Bond dio una vuelta por la sala, examinó las ventanas y las cortinas y echó un atento vistazo a los apliques de luz de las paredes.
—Los apliques podrían estar intervenidos —dijo a Scaramanga—. Y, por supuesto…, el teléfono. ¿Quiere que lo revise?
Scaramanga miró a Bond con frialdad.
—No es necesario —contestó—. Ya está bien intervenido, por mí personalmente. Lo hago para tener una grabación de cuanto se habla.
—Entonces, de acuerdo —dijo Bond—. ¿Dónde quiere que me coloque?
—Al otro lado de la puerta, sentado, leyendo una revista o algo. Habrá una reunión general esta tarde, alrededor de las cuatro. Mañana tal vez tengamos una o dos reuniones pequeñas, conmigo y quizás uno de los chicos. No quiero que ninguna de esas reuniones se vea alterada por nada. ¿Vale?
—Parece bastante sencillo. Ahora, ¿no cree que ha llegado el momento de que me diga los nombres de esos hombres, a quiénes representan, más o menos, y si hay alguno de quien espera problemas?

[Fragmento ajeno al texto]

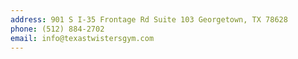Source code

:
 ```yaml
---
address: 901 S I-35 Frontage Rd Suite 103 Georgetown, TX 78628
phone: (512) 884-2702
email: info@texastwistersgym.com
---
```

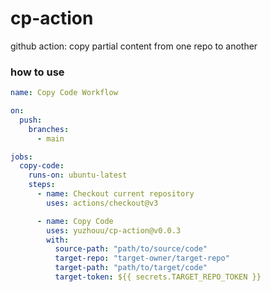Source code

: # cp-action

github action: copy partial content from one repo to another

### how to use

```yml
name: Copy Code Workflow

on:
  push:
    branches:
      - main

jobs:
  copy-code:
    runs-on: ubuntu-latest
    steps:
      - name: Checkout current repository
        uses: actions/checkout@v3

      - name: Copy Code
        uses: yuzhouu/cp-action@v0.0.3
        with:
          source-path: "path/to/source/code"
          target-repo: "target-owner/target-repo"
          target-path: "path/to/target/code"
          target-token: ${{ secrets.TARGET_REPO_TOKEN }}
```
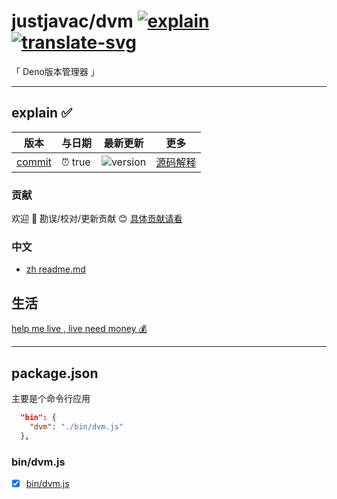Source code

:# justjavac/dvm [![explain]][source] [![translate-svg]][translate-list]

<!-- [![size-img]][size] -->

[explain]: http://llever.com/explain.svg
[source]: https://github.com/chinanf-boy/Source-Explain
[translate-svg]: http://llever.com/translate.svg
[translate-list]: https://github.com/chinanf-boy/chinese-translate-list
[size-img]: https://packagephobia.now.sh/badge?p=Name
[size]: https://packagephobia.now.sh/result?p=Name

「 Deno版本管理器 」

---

## explain ✅

<!-- doc-templite START generated -->
<!-- time = 'true' -->
<!-- name = 'justjavac' -->
<!-- repo = 'dvm' -->
<!-- commit = 'true' -->
版本 | 与日期 | 最新更新 | 更多
---|---|---|---
[commit] | ⏰ true | ![version] | [源码解释][source]

[commit]: https://github.com/justjavac/dvm/tree/true
[version]: https://img.shields.io/github/last-commit/justjavac/dvm.svg

<!-- doc-templite END generated -->

### 贡献

欢迎 👏 勘误/校对/更新贡献 😊 [具体贡献请看](https://github.com/chinanf-boy/chinese-translate-list#贡献)

### 中文

- [zh readme.md](zh.md)

## 生活

[help me live , live need money 💰](https://github.com/chinanf-boy/live-need-money)

---

## package.json

主要是个命令行应用

``` json
  "bin": {
    "dvm": "./bin/dvm.js"
  },
```

### bin/dvm.js

- [x] [bin/dvm.js](./bin/dvm.md)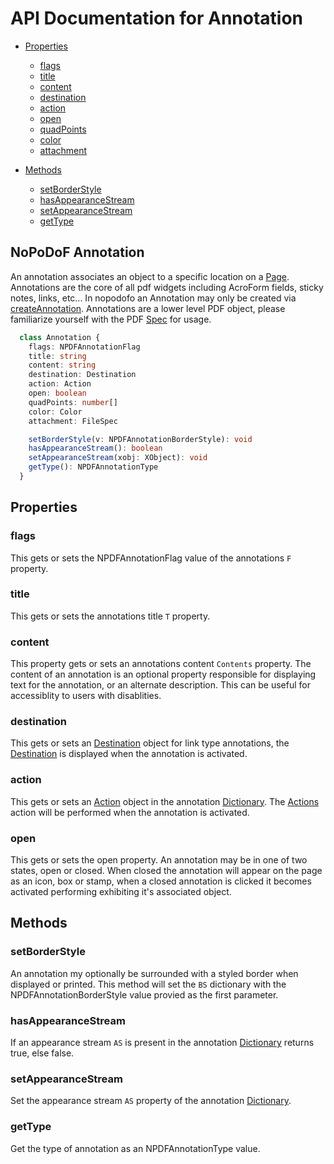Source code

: # API Documentation for Annotation

* [Properties](#properties)
  * [flags](#flags)
  * [title](#title)
  * [content](#content)
  * [destination](#destination)
  * [action](#action)
  * [open](#open)
  * [quadPoints](#quadPoints)
  * [color](#color)
  * [attachment](#attachment)

* [Methods](#methods)
  * [setBorderStyle](#setBorderStyle)
  * [hasAppearanceStream](#hasAppearanceStream)
  * [setAppearanceStream](#setAppearanceStream)
  * [getType](#getType)

## NoPoDoF Annotation
An annotation associates an object to a specific location on a [Page](./page).
Annotations are the core of all pdf widgets including AcroForm fields, sticky notes, links, etc...
In nopodofo an Annotation may only be created via [createAnnotation](./page.md#createannotation).
Annotations are a lower level PDF object, please familiarize yourself with the PDF [Spec](https://www.adobe.com/content/dam/acom/en/devnet/pdf/pdfs/PDF32000_2008.pdf) for usage.

```typescript
  class Annotation {
    flags: NPDFAnnotationFlag
    title: string
    content: string
    destination: Destination
    action: Action
    open: boolean
    quadPoints: number[]
    color: Color
    attachment: FileSpec

    setBorderStyle(v: NPDFAnnotationBorderStyle): void
    hasAppearanceStream(): boolean
    setAppearanceStream(xobj: XObject): void
    getType(): NPDFAnnotationType
  }
```

## Properties

### flags
This gets or sets the NPDFAnnotationFlag value of the annotations `F` property.

### title
This gets or sets the annotations title `T` property.

### content
This property gets or sets an annotations content `Contents` property. The content of an annotation is an optional
property responsible for displaying text for the annotation, or an alternate description. This can be useful for accessiblity
to users with disablities.

### destination
This gets or sets an [Destination](./destination.md) object for link type annotations, the [Destination](./destination.md) is displayed when
the annotation is activated.

### action
This gets or sets an [Action](./action.md) object in the annotation [Dictionary](./dictionary.md). The [Actions](./action.md) action will
be performed when the annotation is activated.

### open
This gets or sets the open property. An annotation may be in one of two states, open or closed. When closed the annotation will appear on the page as an icon,
box or stamp, when a closed annotation is clicked it becomes activated performing exhibiting it's associated object.

## Methods

### setBorderStyle
An annotation my optionally be surrounded with a styled border when displayed or printed. This method will set the `BS` dictionary with the
NPDFAnnotationBorderStyle value provied as the first parameter.

### hasAppearanceStream
If an appearance stream `AS` is present in the annotation [Dictionary](./dictionary.md) returns true, else false.

### setAppearanceStream
Set the appearance stream `AS` property of the annotation [Dictionary](./dictionary.md).

### getType
Get the type of annotation as an NPDFAnnotationType value.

—Coja una silla, papel y lápiz —dijo Scaramanga, paseándose arriba y abajo de la sala—. En primer lugar, está el señor Hendriks, holandés. Representa el dinero europeo, suizo en su mayor parte. No tiene que preocuparse de él. No es del tipo problemático. Luego está Sam Binion, de Detroit.
—¿La Banda Púrpura?
Scaramanga se detuvo en su paseo y miró a Bond fijamente.
—Todos ellos son gente respetable, señor como se llame.
—Hazard es mi nombre.
—De acuerdo. Hazard, entonces. Pero son respetables, lo comprende. No vaya a sacar la idea de que serán los Apalaches. Todos ellos son sólidos hombres de negocios. ¿Me comprende? Ese Sam Binion, por ejemplo. Está metido en bienes inmobiliarios. Él y sus amigos valen tal vez veinte millones de dólares. ¿Ve lo que quiero decir? Luego está Leroy Gengere11a, de Miami. Es el propietario de Gengerella Enterprises. Peces gordos en el mundo del espectáculo. Éste puede que se ponga negro. Los muchachos en esa línea de negocios quieren beneficios de inmediato y un rápido volumen de operaciones. Y está Ruby Rotkopf, el hotelero de Las Vegas. Él hará todas las preguntas difíciles porque ya conoce la mayoría de las respuestas, por su experiencia. Y luego, Hal Garfinkel. de Chicago. Está en relaciones laborales, como yo. Representa una parte de los fondos de la Teamster Union. No debería suponer ningún problema. Esos sindicatos tienen tanto dinero que no saben dónde invertirlo. Con éste, ya son cinco. El último es Louis Paradise, de Phoenix, Atizona. Es propietario de Paradise Slots, los más grandes en el negocio de las máquinas tragaperras. También tiene intereses en casinos. No puedo imaginar por qué lado apostará él. Bien, éstos son los tíos.
—¿Y a quién representa usted, señor Scaramanga?
—Al dinero caribeño.
—¿Cubano?
—He dicho caribeño. Cuba está en el Caribe, ¿no es cierto?
—¿Castro o Batista?
El ceño reapareció en su frente. La mano derecha de Scaramanga se apretó en un puño.
—Ya le dije que no me sacara de quicio, caballero. Así que no siga fisgoneando en mis asuntos o saldrá malparado. Se lo aseguro.
Y como si le resultara difícil controlarse por más tiempo, el gran hombre dio media vuelta y salió bruscamente de la sala a grandes zancadas.